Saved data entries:

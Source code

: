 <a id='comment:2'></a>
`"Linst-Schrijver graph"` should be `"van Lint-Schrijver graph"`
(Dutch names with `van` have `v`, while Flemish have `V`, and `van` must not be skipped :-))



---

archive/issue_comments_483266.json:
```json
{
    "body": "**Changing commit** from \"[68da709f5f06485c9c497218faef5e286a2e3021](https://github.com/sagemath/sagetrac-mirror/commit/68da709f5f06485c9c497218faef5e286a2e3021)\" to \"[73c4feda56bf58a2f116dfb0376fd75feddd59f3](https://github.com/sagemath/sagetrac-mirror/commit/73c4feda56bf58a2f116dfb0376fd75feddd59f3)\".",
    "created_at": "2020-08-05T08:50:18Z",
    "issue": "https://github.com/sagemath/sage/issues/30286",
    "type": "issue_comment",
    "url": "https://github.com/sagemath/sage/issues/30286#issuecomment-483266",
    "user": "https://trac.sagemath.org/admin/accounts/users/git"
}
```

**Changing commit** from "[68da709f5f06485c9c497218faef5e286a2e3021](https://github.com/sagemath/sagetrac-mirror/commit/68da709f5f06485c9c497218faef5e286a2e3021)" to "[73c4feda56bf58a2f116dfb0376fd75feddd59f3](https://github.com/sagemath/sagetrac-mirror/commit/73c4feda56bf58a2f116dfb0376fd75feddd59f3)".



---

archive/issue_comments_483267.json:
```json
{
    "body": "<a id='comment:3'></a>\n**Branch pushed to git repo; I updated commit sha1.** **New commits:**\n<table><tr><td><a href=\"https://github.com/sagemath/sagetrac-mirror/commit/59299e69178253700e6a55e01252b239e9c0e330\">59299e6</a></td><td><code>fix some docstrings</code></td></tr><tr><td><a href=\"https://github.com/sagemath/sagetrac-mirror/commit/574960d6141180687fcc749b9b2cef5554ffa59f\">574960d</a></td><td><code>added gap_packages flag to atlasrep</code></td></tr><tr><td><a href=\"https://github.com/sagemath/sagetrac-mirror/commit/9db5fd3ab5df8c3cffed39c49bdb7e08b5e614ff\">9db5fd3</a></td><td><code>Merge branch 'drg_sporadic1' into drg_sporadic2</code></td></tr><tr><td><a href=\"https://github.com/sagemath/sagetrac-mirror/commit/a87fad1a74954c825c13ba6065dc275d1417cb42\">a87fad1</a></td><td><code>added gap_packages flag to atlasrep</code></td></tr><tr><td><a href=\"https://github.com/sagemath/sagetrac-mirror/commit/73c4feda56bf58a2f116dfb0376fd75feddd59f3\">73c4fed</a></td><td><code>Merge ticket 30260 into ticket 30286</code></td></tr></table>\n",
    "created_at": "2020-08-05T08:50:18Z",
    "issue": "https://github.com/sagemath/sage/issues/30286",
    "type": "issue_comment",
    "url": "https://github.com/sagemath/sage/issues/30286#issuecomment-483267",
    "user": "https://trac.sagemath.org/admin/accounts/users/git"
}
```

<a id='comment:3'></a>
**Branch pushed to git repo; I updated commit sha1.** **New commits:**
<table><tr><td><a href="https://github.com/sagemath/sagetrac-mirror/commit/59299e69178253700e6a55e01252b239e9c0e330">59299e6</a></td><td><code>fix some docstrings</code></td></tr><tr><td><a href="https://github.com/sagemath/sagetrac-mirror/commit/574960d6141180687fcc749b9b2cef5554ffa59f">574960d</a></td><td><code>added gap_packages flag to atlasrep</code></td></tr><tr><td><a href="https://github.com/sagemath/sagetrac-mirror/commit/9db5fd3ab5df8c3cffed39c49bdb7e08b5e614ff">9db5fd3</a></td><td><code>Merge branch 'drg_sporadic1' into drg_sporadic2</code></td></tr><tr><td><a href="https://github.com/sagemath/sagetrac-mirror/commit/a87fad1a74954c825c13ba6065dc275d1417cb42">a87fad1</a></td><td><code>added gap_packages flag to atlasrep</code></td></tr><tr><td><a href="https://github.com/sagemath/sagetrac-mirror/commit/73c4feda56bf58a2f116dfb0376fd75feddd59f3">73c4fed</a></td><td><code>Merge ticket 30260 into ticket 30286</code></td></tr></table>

WHAT TO PRODUCE:
Each entry above is to be copied out exactly.

TASK RESPONSE:
Source code

: <a id='comment:2'></a>
`"Linst-Schrijver graph"` should be `"van Lint-Schrijver graph"`
(Dutch names with `van` have `v`, while Flemish have `V`, and `van` must not be skipped :-))



---

archive/issue_comments_483266.json:
```json
{
    "body": "**Changing commit** from \"[68da709f5f06485c9c497218faef5e286a2e3021](https://github.com/sagemath/sagetrac-mirror/commit/68da709f5f06485c9c497218faef5e286a2e3021)\" to \"[73c4feda56bf58a2f116dfb0376fd75feddd59f3](https://github.com/sagemath/sagetrac-mirror/commit/73c4feda56bf58a2f116dfb0376fd75feddd59f3)\".",
    "created_at": "2020-08-05T08:50:18Z",
    "issue": "https://github.com/sagemath/sage/issues/30286",
    "type": "issue_comment",
    "url": "https://github.com/sagemath/sage/issues/30286#issuecomment-483266",
    "user": "https://trac.sagemath.org/admin/accounts/users/git"
}
```

**Changing commit** from "[68da709f5f06485c9c497218faef5e286a2e3021](https://github.com/sagemath/sagetrac-mirror/commit/68da709f5f06485c9c497218faef5e286a2e3021)" to "[73c4feda56bf58a2f116dfb0376fd75feddd59f3](https://github.com/sagemath/sagetrac-mirror/commit/73c4feda56bf58a2f116dfb0376fd75feddd59f3)".



---

archive/issue_comments_483267.json:
```json
{
    "body": "<a id='comment:3'></a>\n**Branch pushed to git repo; I updated commit sha1.** **New commits:**\n<table><tr><td><a href=\"https://github.com/sagemath/sagetrac-mirror/commit/59299e69178253700e6a55e01252b239e9c0e330\">59299e6</a></td><td><code>fix some docstrings</code></td></tr><tr><td><a href=\"https://github.com/sagemath/sagetrac-mirror/commit/574960d6141180687fcc749b9b2cef5554ffa59f\">574960d</a></td><td><code>added gap_packages flag to atlasrep</code></td></tr><tr><td><a href=\"https://github.com/sagemath/sagetrac-mirror/commit/9db5fd3ab5df8c3cffed39c49bdb7e08b5e614ff\">9db5fd3</a></td><td><code>Merge branch 'drg_sporadic1' into drg_sporadic2</code></td></tr><tr><td><a href=\"https://github.com/sagemath/sagetrac-mirror/commit/a87fad1a74954c825c13ba6065dc275d1417cb42\">a87fad1</a></td><td><code>added gap_packages flag to atlasrep</code></td></tr><tr><td><a href=\"https://github.com/sagemath/sagetrac-mirror/commit/73c4feda56bf58a2f116dfb0376fd75feddd59f3\">73c4fed</a></td><td><code>Merge ticket 30260 into ticket 30286</code></td></tr></table>\n",
    "created_at": "2020-08-05T08:50:18Z",
    "issue": "https://github.com/sagemath/sage/issues/30286",
    "type": "issue_comment",
    "url": "https://github.com/sagemath/sage/issues/30286#issuecomment-483267",
    "user": "https://trac.sagemath.org/admin/accounts/users/git"
}
```

<a id='comment:3'></a>
**Branch pushed to git repo; I updated commit sha1.** **New commits:**
<table><tr><td><a href="https://github.com/sagemath/sagetrac-mirror/commit/59299e69178253700e6a55e01252b239e9c0e330">59299e6</a></td><td><code>fix some docstrings</code></td></tr><tr><td><a href="https://github.com/sagemath/sagetrac-mirror/commit/574960d6141180687fcc749b9b2cef5554ffa59f">574960d</a></td><td><code>added gap_packages flag to atlasrep</code></td></tr><tr><td><a href="https://github.com/sagemath/sagetrac-mirror/commit/9db5fd3ab5df8c3cffed39c49bdb7e08b5e614ff">9db5fd3</a></td><td><code>Merge branch 'drg_sporadic1' into drg_sporadic2</code></td></tr><tr><td><a href="https://github.com/sagemath/sagetrac-mirror/commit/a87fad1a74954c825c13ba6065dc275d1417cb42">a87fad1</a></td><td><code>added gap_packages flag to atlasrep</code></td></tr><tr><td><a href="https://github.com/sagemath/sagetrac-mirror/commit/73c4feda56bf58a2f116dfb0376fd75feddd59f3">73c4fed</a></td><td><code>Merge ticket 30260 into ticket 30286</code></td></tr></table>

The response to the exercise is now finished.